This exercise asks for a copy of each line in the records below with the word "VARCHAR" in it.

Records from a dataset
- Opening Delimiter -

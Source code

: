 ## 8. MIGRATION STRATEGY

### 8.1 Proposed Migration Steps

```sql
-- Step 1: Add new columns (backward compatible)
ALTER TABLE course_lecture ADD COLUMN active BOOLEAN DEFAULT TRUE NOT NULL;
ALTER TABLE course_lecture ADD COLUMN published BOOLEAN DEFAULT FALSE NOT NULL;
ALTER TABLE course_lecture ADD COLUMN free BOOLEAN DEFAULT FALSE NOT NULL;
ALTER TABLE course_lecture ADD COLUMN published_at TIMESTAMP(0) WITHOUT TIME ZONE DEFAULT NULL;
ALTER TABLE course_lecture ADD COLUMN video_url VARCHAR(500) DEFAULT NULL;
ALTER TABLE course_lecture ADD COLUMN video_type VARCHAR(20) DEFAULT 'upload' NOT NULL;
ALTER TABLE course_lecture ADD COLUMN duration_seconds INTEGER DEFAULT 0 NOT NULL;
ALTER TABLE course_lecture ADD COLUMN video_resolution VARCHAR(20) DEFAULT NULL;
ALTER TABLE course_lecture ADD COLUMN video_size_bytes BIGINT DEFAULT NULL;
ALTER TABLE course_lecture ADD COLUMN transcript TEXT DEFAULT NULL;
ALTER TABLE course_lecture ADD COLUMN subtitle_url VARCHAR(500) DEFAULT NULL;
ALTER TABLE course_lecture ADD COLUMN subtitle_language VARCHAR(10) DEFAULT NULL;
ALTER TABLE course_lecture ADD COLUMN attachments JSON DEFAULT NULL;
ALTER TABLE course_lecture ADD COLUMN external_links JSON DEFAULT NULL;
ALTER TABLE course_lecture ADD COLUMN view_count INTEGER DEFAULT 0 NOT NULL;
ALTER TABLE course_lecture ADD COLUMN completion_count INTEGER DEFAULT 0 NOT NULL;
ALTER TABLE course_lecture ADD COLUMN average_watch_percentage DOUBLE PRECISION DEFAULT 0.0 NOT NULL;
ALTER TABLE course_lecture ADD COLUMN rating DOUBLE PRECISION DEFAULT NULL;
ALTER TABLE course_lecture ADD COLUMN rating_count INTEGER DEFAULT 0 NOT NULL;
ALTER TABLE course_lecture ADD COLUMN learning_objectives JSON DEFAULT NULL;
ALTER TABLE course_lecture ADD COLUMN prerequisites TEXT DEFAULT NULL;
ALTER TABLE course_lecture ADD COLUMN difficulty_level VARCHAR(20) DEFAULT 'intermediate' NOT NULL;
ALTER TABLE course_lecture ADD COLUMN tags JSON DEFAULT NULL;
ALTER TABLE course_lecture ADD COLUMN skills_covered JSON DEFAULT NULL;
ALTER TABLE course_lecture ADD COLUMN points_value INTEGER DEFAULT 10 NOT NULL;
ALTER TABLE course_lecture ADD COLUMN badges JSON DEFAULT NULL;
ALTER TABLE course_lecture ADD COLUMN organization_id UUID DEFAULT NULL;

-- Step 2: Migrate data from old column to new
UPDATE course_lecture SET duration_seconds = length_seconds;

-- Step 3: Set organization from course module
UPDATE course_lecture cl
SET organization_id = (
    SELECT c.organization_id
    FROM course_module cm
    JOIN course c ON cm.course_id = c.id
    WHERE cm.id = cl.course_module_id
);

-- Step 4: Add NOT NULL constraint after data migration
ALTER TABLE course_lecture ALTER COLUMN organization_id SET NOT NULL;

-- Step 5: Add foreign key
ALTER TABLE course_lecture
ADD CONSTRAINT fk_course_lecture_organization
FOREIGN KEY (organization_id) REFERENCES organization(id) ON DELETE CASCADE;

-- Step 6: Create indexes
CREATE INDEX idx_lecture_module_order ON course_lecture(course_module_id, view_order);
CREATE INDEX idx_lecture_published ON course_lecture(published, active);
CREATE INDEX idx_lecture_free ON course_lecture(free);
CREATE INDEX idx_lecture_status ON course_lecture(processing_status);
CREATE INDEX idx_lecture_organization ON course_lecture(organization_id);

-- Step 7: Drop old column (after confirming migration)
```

- Closing Delimiter -

**SOLVED PROBLEM**
ALTER TABLE course_lecture ADD COLUMN video_url VARCHAR(500) DEFAULT NULL;
ALTER TABLE course_lecture ADD COLUMN video_type VARCHAR(20) DEFAULT 'upload' NOT NULL;
ALTER TABLE course_lecture ADD COLUMN video_resolution VARCHAR(20) DEFAULT NULL;
ALTER TABLE course_lecture ADD COLUMN subtitle_url VARCHAR(500) DEFAULT NULL;
ALTER TABLE course_lecture ADD COLUMN subtitle_language VARCHAR(10) DEFAULT NULL;
ALTER TABLE course_lecture ADD COLUMN difficulty_level VARCHAR(20) DEFAULT 'intermediate' NOT NULL;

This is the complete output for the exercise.